There are 4 best solutions below

0
On

Use the glob module to interate all of the 'txt' files. From that you can parse and create the folders and copy the files.

0
On

The process should be as simple as it appears to you as a human.

for file_name in os.listdir(srcpath):
    dir = file_name[:9]
    # if dir doesn't exist, create it
    # move file_name to dir

You're doing a lot of intermediate work that seems to be confusing you.

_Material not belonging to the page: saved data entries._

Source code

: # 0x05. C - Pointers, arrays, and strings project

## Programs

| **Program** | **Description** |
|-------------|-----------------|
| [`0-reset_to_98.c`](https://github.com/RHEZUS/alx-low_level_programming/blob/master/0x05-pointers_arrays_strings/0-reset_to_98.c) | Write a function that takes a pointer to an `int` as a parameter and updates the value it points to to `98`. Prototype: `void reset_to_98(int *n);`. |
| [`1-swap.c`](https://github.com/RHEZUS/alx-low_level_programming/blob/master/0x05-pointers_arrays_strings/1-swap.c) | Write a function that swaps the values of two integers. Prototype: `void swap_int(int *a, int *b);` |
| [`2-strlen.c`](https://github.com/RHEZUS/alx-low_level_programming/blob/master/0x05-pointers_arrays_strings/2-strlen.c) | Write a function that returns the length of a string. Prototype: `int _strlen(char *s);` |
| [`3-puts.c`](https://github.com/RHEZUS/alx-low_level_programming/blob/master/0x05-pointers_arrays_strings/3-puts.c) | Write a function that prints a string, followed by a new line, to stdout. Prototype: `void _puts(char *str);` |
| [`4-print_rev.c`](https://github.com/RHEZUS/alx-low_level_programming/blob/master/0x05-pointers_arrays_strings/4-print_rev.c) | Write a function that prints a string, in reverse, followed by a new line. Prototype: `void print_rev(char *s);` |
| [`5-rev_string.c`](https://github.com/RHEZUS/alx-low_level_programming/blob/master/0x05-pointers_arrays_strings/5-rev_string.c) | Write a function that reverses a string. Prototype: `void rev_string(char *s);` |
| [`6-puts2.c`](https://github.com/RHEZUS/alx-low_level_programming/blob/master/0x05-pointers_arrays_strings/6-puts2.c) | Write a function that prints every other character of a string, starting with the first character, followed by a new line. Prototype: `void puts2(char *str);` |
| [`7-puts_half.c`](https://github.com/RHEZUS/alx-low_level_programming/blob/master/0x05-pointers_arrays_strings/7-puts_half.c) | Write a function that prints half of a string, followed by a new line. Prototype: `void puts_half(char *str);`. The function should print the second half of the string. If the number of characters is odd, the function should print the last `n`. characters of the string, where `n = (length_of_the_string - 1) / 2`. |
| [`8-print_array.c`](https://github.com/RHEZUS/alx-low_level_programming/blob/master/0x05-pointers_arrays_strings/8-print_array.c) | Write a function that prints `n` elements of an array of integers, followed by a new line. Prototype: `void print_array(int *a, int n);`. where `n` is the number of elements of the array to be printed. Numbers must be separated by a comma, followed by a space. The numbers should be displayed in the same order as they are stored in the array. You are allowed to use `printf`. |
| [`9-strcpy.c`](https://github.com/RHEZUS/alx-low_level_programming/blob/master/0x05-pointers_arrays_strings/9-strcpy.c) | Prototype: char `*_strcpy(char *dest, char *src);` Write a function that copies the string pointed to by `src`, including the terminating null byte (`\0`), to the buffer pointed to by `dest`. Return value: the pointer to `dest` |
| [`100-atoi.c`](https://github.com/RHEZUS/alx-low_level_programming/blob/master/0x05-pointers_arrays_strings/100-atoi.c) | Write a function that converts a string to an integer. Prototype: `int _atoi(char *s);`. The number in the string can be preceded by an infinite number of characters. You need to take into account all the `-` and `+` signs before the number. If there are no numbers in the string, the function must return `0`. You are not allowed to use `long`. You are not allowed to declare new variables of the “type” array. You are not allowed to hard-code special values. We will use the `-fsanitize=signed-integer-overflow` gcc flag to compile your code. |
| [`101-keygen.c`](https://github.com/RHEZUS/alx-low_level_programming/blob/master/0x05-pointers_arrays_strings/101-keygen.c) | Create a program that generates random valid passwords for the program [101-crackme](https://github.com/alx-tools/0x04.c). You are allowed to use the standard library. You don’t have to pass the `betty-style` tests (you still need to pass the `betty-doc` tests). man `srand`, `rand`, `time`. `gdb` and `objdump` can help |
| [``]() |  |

Also, insert some simple print statements to track data flow and execution flow. It appears that you have no tracing output so far.

0
On

You can do it with os module. For every file in directory check if associated folder exists, create if needed and then move the file. See the code below:

import os

SRC = 'path-to-src'

for fname in os.listdir(SRC):
    filename, file_extension = os.path.splitext(fname)
    if file_extension not in ['xml', 'txt']:
        continue
    folder_path = os.path.join(SRC, filename)
    if not os.path.exists(folder_path):
        os.mkdir(folderpath)
    os.rename(
        os.path.join(SRC, fname),
        os.path.join(folder_path, fname)
    )
0
On

My approach would be:

  1. Find the pairs that I want to move (do nothing with files without a pair)
  2. Create a directory for every pair
  3. Move the pair to the directory
#! /usr/bin/env python
# -*- coding: utf-8 -*-

import os, shutil
import re

def getPairs(files):
    pairs = []
    file_re = re.compile(r'^(.*)\.(.*)$')

    for f in files:
        match =  file_re.match(f)

        if match:
            (name, ext) = match.groups()

            if ext == 'txt'  and name + '.xml' in files:
                pairs.append(name)
    return pairs

def movePairsToDir(pairs):

    for name in pairs:
        os.mkdir(name)
        shutil.move(name+'.txt', name)
        shutil.move(name+'.xml', name)


files = os.listdir()
pairs = getPairs(files)

movePairsToDir(pairs)

NOTE: This script works when called inside the directory with the pairs.